▸ TASK ITEM:
Give back a single figure: the number of lines in the entries below that contain "Degrees".

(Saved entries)
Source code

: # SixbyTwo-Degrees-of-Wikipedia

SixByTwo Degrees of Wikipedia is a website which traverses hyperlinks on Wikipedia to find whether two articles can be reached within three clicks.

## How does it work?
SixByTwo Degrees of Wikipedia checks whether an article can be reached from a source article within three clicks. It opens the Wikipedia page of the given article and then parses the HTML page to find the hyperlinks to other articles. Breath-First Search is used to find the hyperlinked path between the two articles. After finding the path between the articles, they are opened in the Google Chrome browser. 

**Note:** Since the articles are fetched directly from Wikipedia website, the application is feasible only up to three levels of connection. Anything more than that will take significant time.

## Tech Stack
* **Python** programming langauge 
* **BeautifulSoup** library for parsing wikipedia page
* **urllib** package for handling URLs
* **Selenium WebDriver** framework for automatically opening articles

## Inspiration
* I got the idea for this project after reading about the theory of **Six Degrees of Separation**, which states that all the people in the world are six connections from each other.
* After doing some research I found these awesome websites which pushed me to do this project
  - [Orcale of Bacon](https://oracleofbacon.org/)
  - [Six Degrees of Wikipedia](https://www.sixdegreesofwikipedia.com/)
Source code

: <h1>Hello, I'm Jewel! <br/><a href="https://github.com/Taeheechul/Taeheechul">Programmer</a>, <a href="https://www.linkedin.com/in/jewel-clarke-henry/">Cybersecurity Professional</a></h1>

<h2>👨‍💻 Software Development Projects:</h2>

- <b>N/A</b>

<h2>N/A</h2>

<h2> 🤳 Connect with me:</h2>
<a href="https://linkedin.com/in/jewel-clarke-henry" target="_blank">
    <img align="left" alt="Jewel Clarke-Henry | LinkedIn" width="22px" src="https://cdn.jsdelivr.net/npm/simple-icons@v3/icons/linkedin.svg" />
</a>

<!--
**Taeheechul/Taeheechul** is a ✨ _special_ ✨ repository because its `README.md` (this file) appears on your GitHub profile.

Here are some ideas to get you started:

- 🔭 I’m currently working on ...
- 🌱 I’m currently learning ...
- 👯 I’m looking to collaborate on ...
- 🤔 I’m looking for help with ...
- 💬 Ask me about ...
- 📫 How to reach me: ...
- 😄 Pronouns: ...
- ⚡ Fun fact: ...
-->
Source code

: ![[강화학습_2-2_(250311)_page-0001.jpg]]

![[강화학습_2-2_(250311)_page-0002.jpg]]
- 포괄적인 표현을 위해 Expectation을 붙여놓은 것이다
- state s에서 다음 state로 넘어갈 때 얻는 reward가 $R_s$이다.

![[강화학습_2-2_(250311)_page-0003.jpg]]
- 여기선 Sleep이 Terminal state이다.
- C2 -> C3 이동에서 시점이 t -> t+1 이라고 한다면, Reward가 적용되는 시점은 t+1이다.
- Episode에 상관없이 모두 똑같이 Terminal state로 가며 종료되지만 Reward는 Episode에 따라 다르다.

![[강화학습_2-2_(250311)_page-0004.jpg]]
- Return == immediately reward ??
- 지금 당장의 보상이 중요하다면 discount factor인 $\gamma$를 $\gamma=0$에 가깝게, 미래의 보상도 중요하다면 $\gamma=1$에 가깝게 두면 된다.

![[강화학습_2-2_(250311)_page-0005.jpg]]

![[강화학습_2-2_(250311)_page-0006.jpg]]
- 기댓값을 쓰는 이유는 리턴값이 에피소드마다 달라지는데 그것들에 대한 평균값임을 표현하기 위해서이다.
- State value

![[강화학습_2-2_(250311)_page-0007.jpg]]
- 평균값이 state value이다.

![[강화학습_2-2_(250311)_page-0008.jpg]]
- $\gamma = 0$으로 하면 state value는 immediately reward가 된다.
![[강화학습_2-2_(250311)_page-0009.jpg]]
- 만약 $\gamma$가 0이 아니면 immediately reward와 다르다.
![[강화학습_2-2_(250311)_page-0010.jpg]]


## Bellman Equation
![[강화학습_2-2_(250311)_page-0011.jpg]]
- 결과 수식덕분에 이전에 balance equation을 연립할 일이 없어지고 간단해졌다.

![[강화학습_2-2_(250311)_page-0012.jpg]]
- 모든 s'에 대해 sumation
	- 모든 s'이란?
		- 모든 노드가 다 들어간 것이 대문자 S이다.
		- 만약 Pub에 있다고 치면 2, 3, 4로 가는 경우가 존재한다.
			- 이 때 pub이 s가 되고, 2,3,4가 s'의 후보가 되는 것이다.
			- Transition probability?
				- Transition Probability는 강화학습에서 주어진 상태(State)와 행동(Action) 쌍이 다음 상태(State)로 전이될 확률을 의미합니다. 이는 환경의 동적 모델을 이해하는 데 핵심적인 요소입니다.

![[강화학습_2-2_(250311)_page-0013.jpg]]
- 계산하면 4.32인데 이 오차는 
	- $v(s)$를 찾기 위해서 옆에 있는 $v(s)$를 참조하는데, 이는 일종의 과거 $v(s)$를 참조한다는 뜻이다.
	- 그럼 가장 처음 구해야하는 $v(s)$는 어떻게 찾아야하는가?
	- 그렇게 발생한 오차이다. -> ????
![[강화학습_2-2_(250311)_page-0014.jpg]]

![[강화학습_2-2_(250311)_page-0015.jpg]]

▸ SOLVED PROBLEM:
5